INSTRUCTIONS TO FOLLOW:
Your answer should be only the lines below from the one with "随即三人化作三道残影，直接朝" to the one with "如同两颗巨大陨石碰撞一般，轰", repeated exactly, ends included.

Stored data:
++++++

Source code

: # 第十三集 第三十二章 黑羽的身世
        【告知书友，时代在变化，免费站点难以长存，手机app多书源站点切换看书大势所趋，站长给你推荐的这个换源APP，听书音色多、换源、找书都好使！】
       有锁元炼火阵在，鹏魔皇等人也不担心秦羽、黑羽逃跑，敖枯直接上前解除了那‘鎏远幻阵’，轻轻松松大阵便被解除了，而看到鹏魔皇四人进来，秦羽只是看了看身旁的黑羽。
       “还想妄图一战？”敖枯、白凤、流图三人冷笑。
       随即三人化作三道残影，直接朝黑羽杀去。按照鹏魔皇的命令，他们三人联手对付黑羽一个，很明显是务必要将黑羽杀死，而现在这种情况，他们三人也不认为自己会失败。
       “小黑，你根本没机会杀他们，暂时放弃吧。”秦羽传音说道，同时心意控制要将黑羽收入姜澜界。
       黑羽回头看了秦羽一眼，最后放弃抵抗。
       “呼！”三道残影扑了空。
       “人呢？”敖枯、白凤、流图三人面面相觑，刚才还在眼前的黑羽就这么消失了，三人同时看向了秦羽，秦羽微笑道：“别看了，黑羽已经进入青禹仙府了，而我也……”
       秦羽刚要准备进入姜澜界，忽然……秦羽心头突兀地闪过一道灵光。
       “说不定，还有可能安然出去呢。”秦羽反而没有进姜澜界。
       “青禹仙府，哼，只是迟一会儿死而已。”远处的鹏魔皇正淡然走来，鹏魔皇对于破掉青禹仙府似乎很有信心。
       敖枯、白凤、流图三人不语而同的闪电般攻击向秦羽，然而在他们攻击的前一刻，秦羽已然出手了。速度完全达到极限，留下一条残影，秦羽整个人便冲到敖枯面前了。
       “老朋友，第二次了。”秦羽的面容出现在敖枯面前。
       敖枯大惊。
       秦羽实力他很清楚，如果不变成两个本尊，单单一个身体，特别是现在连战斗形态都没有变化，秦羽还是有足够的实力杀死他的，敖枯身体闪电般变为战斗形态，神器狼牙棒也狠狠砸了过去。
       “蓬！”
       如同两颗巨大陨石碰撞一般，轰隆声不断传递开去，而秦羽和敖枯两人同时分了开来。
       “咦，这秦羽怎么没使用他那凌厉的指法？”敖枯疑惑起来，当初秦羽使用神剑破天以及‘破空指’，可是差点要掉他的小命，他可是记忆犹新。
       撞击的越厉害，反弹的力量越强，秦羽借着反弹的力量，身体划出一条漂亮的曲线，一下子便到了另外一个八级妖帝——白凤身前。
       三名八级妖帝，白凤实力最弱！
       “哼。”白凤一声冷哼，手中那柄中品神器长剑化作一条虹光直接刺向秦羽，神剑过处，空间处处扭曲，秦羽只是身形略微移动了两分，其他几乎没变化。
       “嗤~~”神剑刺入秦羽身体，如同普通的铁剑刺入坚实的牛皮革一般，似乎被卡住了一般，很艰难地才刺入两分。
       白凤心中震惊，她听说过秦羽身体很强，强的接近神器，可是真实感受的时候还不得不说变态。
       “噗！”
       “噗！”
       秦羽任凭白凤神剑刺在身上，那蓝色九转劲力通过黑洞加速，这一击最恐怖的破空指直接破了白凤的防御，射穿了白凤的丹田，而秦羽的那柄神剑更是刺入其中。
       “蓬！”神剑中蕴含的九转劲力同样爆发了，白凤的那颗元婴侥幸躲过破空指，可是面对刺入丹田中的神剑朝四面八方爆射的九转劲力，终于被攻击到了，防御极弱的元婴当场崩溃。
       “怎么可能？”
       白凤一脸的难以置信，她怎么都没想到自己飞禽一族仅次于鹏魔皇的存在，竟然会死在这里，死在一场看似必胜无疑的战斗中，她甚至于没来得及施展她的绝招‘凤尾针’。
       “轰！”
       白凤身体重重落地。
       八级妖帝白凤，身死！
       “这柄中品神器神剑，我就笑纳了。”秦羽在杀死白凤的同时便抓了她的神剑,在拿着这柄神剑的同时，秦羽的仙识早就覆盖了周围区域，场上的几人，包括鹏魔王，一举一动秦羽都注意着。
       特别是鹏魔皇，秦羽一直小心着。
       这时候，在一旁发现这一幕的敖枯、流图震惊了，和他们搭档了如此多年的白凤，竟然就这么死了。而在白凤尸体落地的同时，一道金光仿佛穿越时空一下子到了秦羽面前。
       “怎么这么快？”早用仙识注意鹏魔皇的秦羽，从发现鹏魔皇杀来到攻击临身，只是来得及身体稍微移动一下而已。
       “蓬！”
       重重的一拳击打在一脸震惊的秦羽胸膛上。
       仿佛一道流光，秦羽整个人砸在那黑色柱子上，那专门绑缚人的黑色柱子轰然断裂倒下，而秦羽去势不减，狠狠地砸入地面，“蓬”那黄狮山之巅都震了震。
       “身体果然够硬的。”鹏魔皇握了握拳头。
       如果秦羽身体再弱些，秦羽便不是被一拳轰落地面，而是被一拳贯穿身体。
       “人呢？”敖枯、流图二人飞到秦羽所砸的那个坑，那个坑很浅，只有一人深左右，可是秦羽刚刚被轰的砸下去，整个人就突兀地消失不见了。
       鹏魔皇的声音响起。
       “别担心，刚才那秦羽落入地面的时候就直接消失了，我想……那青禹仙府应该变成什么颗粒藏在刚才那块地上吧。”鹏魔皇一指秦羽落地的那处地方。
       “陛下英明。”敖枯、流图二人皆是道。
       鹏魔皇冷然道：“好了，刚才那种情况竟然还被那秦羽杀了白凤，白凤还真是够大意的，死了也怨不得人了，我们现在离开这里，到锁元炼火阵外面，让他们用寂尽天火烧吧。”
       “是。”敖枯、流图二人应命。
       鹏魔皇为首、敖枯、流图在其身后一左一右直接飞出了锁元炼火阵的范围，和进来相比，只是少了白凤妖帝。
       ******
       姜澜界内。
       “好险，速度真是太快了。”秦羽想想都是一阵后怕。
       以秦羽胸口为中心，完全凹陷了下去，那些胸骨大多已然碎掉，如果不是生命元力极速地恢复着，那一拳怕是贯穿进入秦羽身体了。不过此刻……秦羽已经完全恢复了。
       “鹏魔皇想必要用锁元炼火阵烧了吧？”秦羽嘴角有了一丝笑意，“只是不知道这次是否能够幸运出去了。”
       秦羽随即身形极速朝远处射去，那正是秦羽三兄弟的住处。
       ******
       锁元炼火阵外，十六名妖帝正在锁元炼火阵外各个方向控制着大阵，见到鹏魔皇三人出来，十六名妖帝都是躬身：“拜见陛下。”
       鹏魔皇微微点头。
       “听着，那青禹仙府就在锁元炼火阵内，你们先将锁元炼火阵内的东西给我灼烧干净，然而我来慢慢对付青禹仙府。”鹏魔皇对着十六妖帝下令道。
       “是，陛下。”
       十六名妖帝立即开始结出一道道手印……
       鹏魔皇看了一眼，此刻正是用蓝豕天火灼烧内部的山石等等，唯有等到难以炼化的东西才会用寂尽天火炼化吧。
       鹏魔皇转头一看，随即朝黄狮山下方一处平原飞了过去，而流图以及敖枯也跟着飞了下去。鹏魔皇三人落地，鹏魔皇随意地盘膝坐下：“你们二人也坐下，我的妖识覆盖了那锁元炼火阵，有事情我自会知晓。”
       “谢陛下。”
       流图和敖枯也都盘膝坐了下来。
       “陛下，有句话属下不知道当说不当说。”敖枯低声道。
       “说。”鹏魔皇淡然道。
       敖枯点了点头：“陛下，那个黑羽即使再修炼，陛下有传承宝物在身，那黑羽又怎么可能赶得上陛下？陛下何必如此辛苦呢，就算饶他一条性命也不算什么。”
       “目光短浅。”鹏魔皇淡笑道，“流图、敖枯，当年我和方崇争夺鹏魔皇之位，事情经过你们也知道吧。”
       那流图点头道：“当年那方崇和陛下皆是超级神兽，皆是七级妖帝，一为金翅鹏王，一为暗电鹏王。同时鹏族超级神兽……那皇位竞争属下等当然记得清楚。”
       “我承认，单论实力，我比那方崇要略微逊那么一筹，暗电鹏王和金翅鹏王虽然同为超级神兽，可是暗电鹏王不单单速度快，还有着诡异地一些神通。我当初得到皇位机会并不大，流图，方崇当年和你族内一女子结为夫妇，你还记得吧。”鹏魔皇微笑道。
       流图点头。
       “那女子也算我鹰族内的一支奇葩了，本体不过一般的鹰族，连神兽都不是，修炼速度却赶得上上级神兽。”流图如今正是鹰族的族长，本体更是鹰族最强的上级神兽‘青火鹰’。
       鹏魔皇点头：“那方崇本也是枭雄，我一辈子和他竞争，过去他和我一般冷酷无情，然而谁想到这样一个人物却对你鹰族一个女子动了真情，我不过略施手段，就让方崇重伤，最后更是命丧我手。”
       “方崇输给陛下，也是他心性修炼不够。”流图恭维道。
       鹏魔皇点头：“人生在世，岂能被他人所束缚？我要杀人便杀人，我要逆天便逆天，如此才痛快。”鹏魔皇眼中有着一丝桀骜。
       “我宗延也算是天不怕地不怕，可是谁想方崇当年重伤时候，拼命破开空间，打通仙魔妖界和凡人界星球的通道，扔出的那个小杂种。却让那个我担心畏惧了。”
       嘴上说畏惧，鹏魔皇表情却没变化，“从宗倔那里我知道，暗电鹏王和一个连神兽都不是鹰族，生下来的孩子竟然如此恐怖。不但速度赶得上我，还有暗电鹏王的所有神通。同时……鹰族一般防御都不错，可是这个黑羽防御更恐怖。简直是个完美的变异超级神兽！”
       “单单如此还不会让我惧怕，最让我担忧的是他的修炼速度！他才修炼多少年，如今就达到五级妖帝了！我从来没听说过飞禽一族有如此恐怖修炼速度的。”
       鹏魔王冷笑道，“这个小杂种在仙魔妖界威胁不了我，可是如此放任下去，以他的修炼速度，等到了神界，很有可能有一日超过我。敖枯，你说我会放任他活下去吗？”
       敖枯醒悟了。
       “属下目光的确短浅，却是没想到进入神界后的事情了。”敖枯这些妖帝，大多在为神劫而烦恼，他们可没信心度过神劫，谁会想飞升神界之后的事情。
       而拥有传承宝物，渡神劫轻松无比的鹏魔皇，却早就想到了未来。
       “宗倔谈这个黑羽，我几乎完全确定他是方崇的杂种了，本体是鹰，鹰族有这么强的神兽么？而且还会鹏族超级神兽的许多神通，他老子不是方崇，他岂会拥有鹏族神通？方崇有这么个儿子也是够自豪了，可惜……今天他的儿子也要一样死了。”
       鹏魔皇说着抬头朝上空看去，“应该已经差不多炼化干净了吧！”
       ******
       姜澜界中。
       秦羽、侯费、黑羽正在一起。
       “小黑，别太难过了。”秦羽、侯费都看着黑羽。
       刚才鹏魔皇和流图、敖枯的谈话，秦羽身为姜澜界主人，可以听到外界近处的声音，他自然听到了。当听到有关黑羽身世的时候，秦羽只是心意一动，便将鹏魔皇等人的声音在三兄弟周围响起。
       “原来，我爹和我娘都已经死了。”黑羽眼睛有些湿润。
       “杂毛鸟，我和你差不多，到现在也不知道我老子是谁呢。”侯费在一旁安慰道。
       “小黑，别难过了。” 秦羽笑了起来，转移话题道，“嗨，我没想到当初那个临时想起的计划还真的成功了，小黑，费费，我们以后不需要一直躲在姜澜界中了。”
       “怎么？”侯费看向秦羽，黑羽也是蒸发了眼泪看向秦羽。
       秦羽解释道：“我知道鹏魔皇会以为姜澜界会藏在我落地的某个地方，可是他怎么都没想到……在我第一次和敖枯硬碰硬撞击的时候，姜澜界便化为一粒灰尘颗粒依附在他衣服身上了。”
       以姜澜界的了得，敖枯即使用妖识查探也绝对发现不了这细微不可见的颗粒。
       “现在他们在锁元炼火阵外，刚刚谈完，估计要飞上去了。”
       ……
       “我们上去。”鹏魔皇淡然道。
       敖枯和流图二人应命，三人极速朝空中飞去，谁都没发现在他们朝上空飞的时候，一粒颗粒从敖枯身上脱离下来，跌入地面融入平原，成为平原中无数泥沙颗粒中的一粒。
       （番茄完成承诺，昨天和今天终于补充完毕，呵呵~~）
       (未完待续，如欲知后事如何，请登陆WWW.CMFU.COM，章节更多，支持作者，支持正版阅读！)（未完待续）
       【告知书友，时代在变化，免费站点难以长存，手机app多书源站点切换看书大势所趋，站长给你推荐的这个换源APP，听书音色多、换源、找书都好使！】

++++++

SOLUTION FOR THIS PROBLEM:
       随即三人化作三道残影，直接朝黑羽杀去。按照鹏魔皇的命令，他们三人联手对付黑羽一个，很明显是务必要将黑羽杀死，而现在这种情况，他们三人也不认为自己会失败。
       “小黑，你根本没机会杀他们，暂时放弃吧。”秦羽传音说道，同时心意控制要将黑羽收入姜澜界。
       黑羽回头看了秦羽一眼，最后放弃抵抗。
       “呼！”三道残影扑了空。
       “人呢？”敖枯、白凤、流图三人面面相觑，刚才还在眼前的黑羽就这么消失了，三人同时看向了秦羽，秦羽微笑道：“别看了，黑羽已经进入青禹仙府了，而我也……”
       秦羽刚要准备进入姜澜界，忽然……秦羽心头突兀地闪过一道灵光。
       “说不定，还有可能安然出去呢。”秦羽反而没有进姜澜界。
       “青禹仙府，哼，只是迟一会儿死而已。”远处的鹏魔皇正淡然走来，鹏魔皇对于破掉青禹仙府似乎很有信心。
       敖枯、白凤、流图三人不语而同的闪电般攻击向秦羽，然而在他们攻击的前一刻，秦羽已然出手了。速度完全达到极限，留下一条残影，秦羽整个人便冲到敖枯面前了。
       “老朋友，第二次了。”秦羽的面容出现在敖枯面前。
       敖枯大惊。
       秦羽实力他很清楚，如果不变成两个本尊，单单一个身体，特别是现在连战斗形态都没有变化，秦羽还是有足够的实力杀死他的，敖枯身体闪电般变为战斗形态，神器狼牙棒也狠狠砸了过去。
       “蓬！”
       如同两颗巨大陨石碰撞一般，轰隆声不断传递开去，而秦羽和敖枯两人同时分了开来。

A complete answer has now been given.